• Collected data
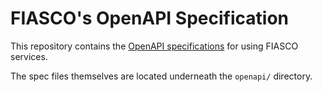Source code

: # FIASCO's OpenAPI Specification

This repository contains the [OpenAPI specifications](https://www.openapis.org/) for using FIASCO services.

The spec files themselves are located underneath the `openapi/` directory.
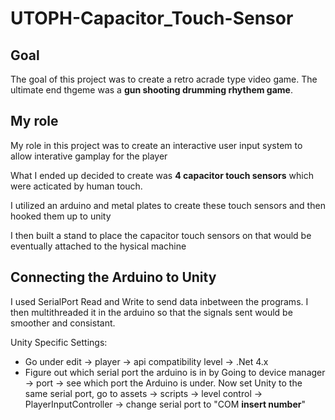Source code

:﻿# UTOPH-Capacitor_Touch-Sensor

## Goal

The goal of this project was to create a retro acrade type video game. The ultimate end thgeme was a **gun shooting drumming rhythem game**.

## My role
My role in this project was to create an interactive user input system to allow interative gamplay for the player

What I ended up decided to create was **4 capacitor touch sensors** which were acticated by human touch.

I utilized an arduino and metal plates to create these touch sensors and then hooked them up to unity

I then built a stand to place the capacitor touch sensors on that would be eventually attached to the hysical machine

## Connecting the Arduino to Unity

I used SerialPort Read and Write to send data inbetween the programs. I then multithreaded it in the arduino so that the signals sent would be smoother and consistant.

Unity Specific Settings:
 - Go under edit -> player -> api compatibility level -> .Net 4.x
 - Figure out which serial port the arduino is in by Going to device manager -> port -> see which port the Arduino is under.  Now set Unity to the same serial port, go to assets -> scripts -> level control -> PlayerInputController -> change serial port to "COM **insert number**"
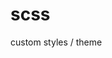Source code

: <!-- this entire file is auto-generated -->

# scss

<!-- optional markdown-notes-tree directory description starts here -->

custom styles / theme

<!-- optional markdown-notes-tree directory description ends here -->
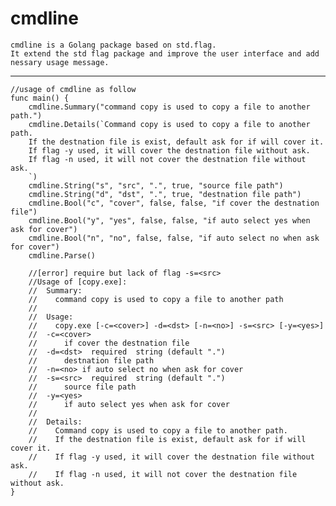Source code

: # cmdline
	cmdline is a Golang package based on std.flag.
	It extend the std flag package and improve the user interface and add nessary usage message.
****

	//usage of cmdline as follow
	func main() {
		cmdline.Summary("command copy is used to copy a file to another path.")
		cmdline.Details(`Command copy is used to copy a file to another path.
	    If the destnation file is exist, default ask for if will cover it.
	    If flag -y used, it will cover the destnation file without ask.
	    If flag -n used, it will not cover the destnation file without ask.
		`)
		cmdline.String("s", "src", ".", true, "source file path")
		cmdline.String("d", "dst", ".", true, "destnation file path")
		cmdline.Bool("c", "cover", false, false, "if cover the destnation file")
		cmdline.Bool("y", "yes", false, false, "if auto select yes when ask for cover")
		cmdline.Bool("n", "no", false, false, "if auto select no when ask for cover")
		cmdline.Parse()
	
		//[error] require but lack of flag -s=<src>
		//Usage of [copy.exe]:
		//  Summary:
		//    command copy is used to copy a file to another path
		//
		//  Usage:
		//    copy.exe [-c=<cover>] -d=<dst> [-n=<no>] -s=<src> [-y=<yes>]
		//  -c=<cover>
		//      if cover the destnation file
		//  -d=<dst>  required  string (default ".")
		//      destnation file path
		//  -n=<no>	if auto select no when ask for cover
		//  -s=<src>  required  string (default ".")
		//      source file path
		//  -y=<yes>
		//      if auto select yes when ask for cover
		//
		//  Details:
		//    Command copy is used to copy a file to another path.
		//    If the destnation file is exist, default ask for if will cover it.
		//    If flag -y used, it will cover the destnation file without ask.
		//    If flag -n used, it will not cover the destnation file without ask.
	}
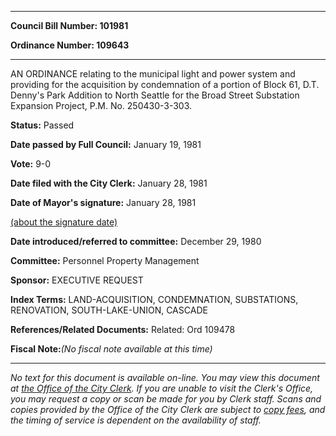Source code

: 

********

**Council Bill Number: 101981**
   
**Ordinance Number: 109643**
********

 AN ORDINANCE relating to the municipal light and power system and providing for the acquisition by condemnation of a portion of Block 61, D.T. Denny's Park Addition to North Seattle for the Broad Street Substation Expansion Project, P.M. No. 250430-3-303.

**Status:** Passed
   
**Date passed by Full Council:** January 19, 1981
   
**Vote:** 9-0
   
**Date filed with the City Clerk:** January 28, 1981
   
**Date of Mayor's signature:** January 28, 1981
   
[(about the signature date)](/~public/approvaldate.htm)
   
   
   
**Date introduced/referred to committee:** December 29, 1980
   
**Committee:** Personnel Property Management
   
**Sponsor:** EXECUTIVE REQUEST
   
   
**Index Terms:** LAND-ACQUISITION, CONDEMNATION, SUBSTATIONS, RENOVATION, SOUTH-LAKE-UNION, CASCADE

**References/Related Documents:** Related: Ord 109478

**Fiscal Note:**_(No fiscal note available at this time)_
********

_No text for this document is available on-line. You may view this document at [the Office of the City Clerk](http://www.seattle.gov/leg/clerk/contactUs.htm). If you are unable to visit the Clerk's Office, you may request a copy or scan be made for you by Clerk staff. Scans and copies provided by the Office of the City Clerk are subject to [copy fees](http://clerk.seattle.gov/~public/clerkfees.htm), and the timing of service is dependent on the availability of staff._

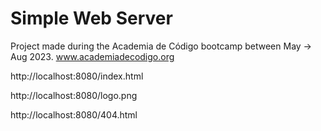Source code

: # Simple Web Server

Project made during the Academia de Código bootcamp between May -> Aug 2023. www.academiadecodigo.org
<p></p>

http://localhost:8080/index.html

http://localhost:8080/logo.png

http://localhost:8080/404.html
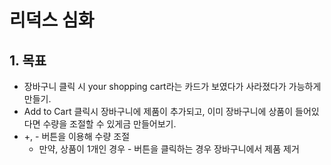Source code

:# 리덕스 심화

## 1. 목표

- 장바구니 클릭 시 your shopping cart라는 카드가 보였다가 사라졌다가 가능하게 만들기.
- Add to Cart 클릭시 장바구니에 제품이 추가되고, 이미 장바구니에 상품이 들어있다면 수량을 조절할 수 있게금 만들어보기.
- +, - 버튼을 이용해 수량 조절
  - 만약, 상품이 1개인 경우 - 버튼을 클릭하는 경우 장바구니에서 제품 제거
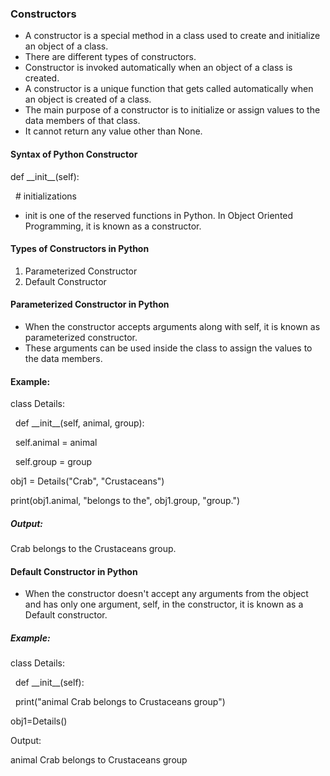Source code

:### **Constructors**

* A constructor is a special method in a class used to create and initialize an object of a class. 
* There are different types of constructors. 
* Constructor is invoked automatically when an object of a class is created.
* A constructor is a unique function that gets called automatically when an object is created of a class. 
* The main purpose of a constructor is to initialize or assign values to the data members of that class. 
* It cannot return any value other than None.



#### **Syntax of Python Constructor**

def \_\_init\_\_(self):

&nbsp;	# initializations



* init is one of the reserved functions in Python. In Object Oriented Programming, it is known as a constructor.



#### **Types of Constructors in Python**

1. Parameterized Constructor
2. Default Constructor





#### **Parameterized Constructor in Python**

* When the constructor accepts arguments along with self, it is known as parameterized constructor.
* These arguments can be used inside the class to assign the values to the data members.



#### **Example:**

class Details:

&nbsp;   def \_\_init\_\_(self, animal, group):

&nbsp;       self.animal = animal

&nbsp;       self.group = group

obj1 = Details("Crab", "Crustaceans")

print(obj1.animal, "belongs to the", obj1.group, "group.")



##### **Output:**

Crab belongs to the Crustaceans group.





#### **Default Constructor in Python**

* When the constructor doesn't accept any arguments from the object and has only one argument, self, in the constructor, it is known as a Default constructor.



##### **Example:**

class Details:

&nbsp; def \_\_init\_\_(self):

&nbsp;   print("animal Crab belongs to Crustaceans group")

obj1=Details()

Output:

animal Crab belongs to Crustaceans group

• EXERCISE BRIEF
Find and copy each line of the data where "created" is present.

• THE ANSWER
* Constructor is invoked automatically when an object of a class is created.
* A constructor is a unique function that gets called automatically when an object is created of a class. 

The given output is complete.